[Start of Attachment]

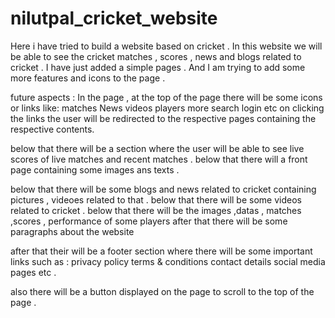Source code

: # nilutpal_cricket_website
Here i have tried to build a website based on cricket . In this website we will be able to see the cricket matches , scores , news and blogs related to cricket . I have just added a simple pages . And I am trying to add some more features and icons to the page . 

future aspects :
In the page , at the top of the page there will be some icons or links 
like: matches
      News
      videos
      players
      more
      search
      login etc 
  on clicking the links the user will  be redirected to the respective pages containing the respective contents.

below that there will be a section where the user will be able to see live scores of live matches and recent matches .
below that there will a front page containing some images ans texts .

below that there will be some blogs and news related to cricket containing pictures , videoes  related to that . 
below that there will be some videos related to cricket .
below that there will be the images ,datas , matches ,scores , performance of some players
after that there will be some paragraphs about the website

after that their will be a footer section where there will be some important links 
such as :
         privacy policy 
         terms & conditions
         contact details 
         social media pages etc .

also there will be a button displayed on the page to scroll to the top of the page .
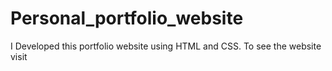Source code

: # Personal_portfolio_website

I Developed this portfolio website using HTML and CSS. To see the website visit 
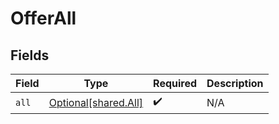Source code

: # OfferAll


## Fields

| Field                                                  | Type                                                   | Required                                               | Description                                            |
| ------------------------------------------------------ | ------------------------------------------------------ | ------------------------------------------------------ | ------------------------------------------------------ |
| `all`                                                  | [Optional[shared.All]](undefined/models/shared/all.md) | :heavy_check_mark:                                     | N/A                                                    |
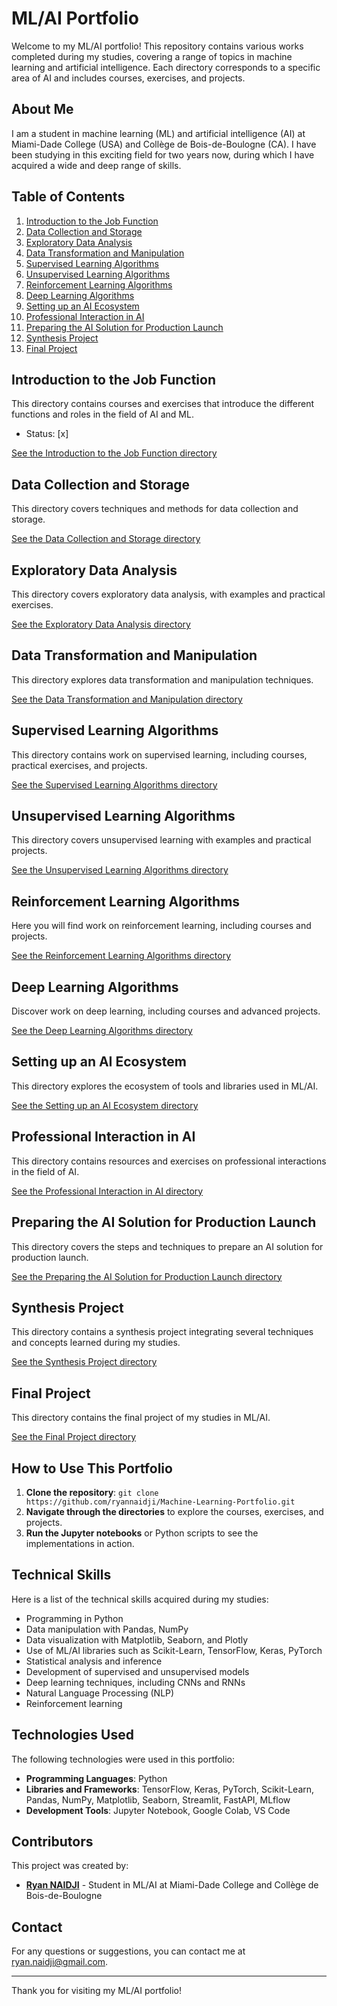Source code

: # ML/AI Portfolio

Welcome to my ML/AI portfolio! This repository contains various works completed during my studies, covering a range of topics in machine learning and artificial intelligence. Each directory corresponds to a specific area of AI and includes courses, exercises, and projects.

## About Me

I am a student in machine learning (ML) and artificial intelligence (AI) at Miami-Dade College (USA) and Collège de Bois-de-Boulogne (CA). I have been studying in this exciting field for two years now, during which I have acquired a wide and deep range of skills.

## Table of Contents

1. [Introduction to the Job Function](#introduction-to-the-job-function)
2. [Data Collection and Storage](#data-collection-and-storage)
3. [Exploratory Data Analysis](#exploratory-data-analysis)
4. [Data Transformation and Manipulation](#data-transformation-and-manipulation)
5. [Supervised Learning Algorithms](#supervised-learning-algorithms)
6. [Unsupervised Learning Algorithms](#unsupervised-learning-algorithms)
7. [Reinforcement Learning Algorithms](#reinforcement-learning-algorithms)
8. [Deep Learning Algorithms](#deep-learning-algorithms)
9. [Setting up an AI Ecosystem](#setting-up-an-ai-ecosystem)
10. [Professional Interaction in AI](#professional-interaction-in-ai)
11. [Preparing the AI Solution for Production Launch](#preparing-the-ai-solution-for-production-launch)
12. [Synthesis Project](#synthesis-project)
13. [Final Project](#final-project)

## Introduction to the Job Function

This directory contains courses and exercises that introduce the different functions and roles in the field of AI and ML.

- Status: [x]

[See the Introduction to the Job Function directory](./IntroductionToTheJobFunction)

## Data Collection and Storage

This directory covers techniques and methods for data collection and storage.

[See the Data Collection and Storage directory](./DataCollectionAndStorage)

## Exploratory Data Analysis

This directory covers exploratory data analysis, with examples and practical exercises.

[See the Exploratory Data Analysis directory](./ExploratoryDataAnalysis)

## Data Transformation and Manipulation

This directory explores data transformation and manipulation techniques.

[See the Data Transformation and Manipulation directory](./DataTransformationAndManipulation)

## Supervised Learning Algorithms

This directory contains work on supervised learning, including courses, practical exercises, and projects.

[See the Supervised Learning Algorithms directory](./SupervisedLearningAlgorithms)

## Unsupervised Learning Algorithms

This directory covers unsupervised learning with examples and practical projects.

[See the Unsupervised Learning Algorithms directory](./UnsupervisedLearningAlgorithms)

## Reinforcement Learning Algorithms

Here you will find work on reinforcement learning, including courses and projects.

[See the Reinforcement Learning Algorithms directory](./ReinforcementLearningAlgorithms)

## Deep Learning Algorithms

Discover work on deep learning, including courses and advanced projects.

[See the Deep Learning Algorithms directory](./DeepLearningAlgorithms)

## Setting up an AI Ecosystem

This directory explores the ecosystem of tools and libraries used in ML/AI.

[See the Setting up an AI Ecosystem directory](./SettingUpAnAIEcosystem)

## Professional Interaction in AI

This directory contains resources and exercises on professional interactions in the field of AI.

[See the Professional Interaction in AI directory](./ProfessionalInteractionInAI)

## Preparing the AI Solution for Production Launch

This directory covers the steps and techniques to prepare an AI solution for production launch.

[See the Preparing the AI Solution for Production Launch directory](./PreparingTheAISolutionForProductionLaunch)

## Synthesis Project

This directory contains a synthesis project integrating several techniques and concepts learned during my studies.

[See the Synthesis Project directory](./SynthesisProject)

## Final Project

This directory contains the final project of my studies in ML/AI.

[See the Final Project directory](./FinalProject)

## How to Use This Portfolio

1. **Clone the repository**: `git clone https://github.com/ryannaidji/Machine-Learning-Portfolio.git`
2. **Navigate through the directories** to explore the courses, exercises, and projects.
3. **Run the Jupyter notebooks** or Python scripts to see the implementations in action.

## Technical Skills

Here is a list of the technical skills acquired during my studies:

- Programming in Python
- Data manipulation with Pandas, NumPy
- Data visualization with Matplotlib, Seaborn, and Plotly
- Use of ML/AI libraries such as Scikit-Learn, TensorFlow, Keras, PyTorch
- Statistical analysis and inference
- Development of supervised and unsupervised models
- Deep learning techniques, including CNNs and RNNs
- Natural Language Processing (NLP)
- Reinforcement learning

## Technologies Used

The following technologies were used in this portfolio:

- **Programming Languages**: Python
- **Libraries and Frameworks**: TensorFlow, Keras, PyTorch, Scikit-Learn, Pandas, NumPy, Matplotlib, Seaborn, Streamlit, FastAPI, MLflow
- **Development Tools**: Jupyter Notebook, Google Colab, VS Code

## Contributors

This project was created by:
- **[Ryan NAIDJI](https://github.com/ryannaidji)** - Student in ML/AI at Miami-Dade College and Collège de Bois-de-Boulogne

## Contact

For any questions or suggestions, you can contact me at [ryan.naidji@gmail.com](mailto:ryan.naidji@gmail.com).

---

Thank you for visiting my ML/AI portfolio!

[End of Attachment]

> **Work request**:
Using the listing above, pull out all lines that hold the word "NumPy".

> **Solution for this exercise**:
- Data manipulation with Pandas, NumPy
- **Libraries and Frameworks**: TensorFlow, Keras, PyTorch, Scikit-Learn, Pandas, NumPy, Matplotlib, Seaborn, Streamlit, FastAPI, MLflow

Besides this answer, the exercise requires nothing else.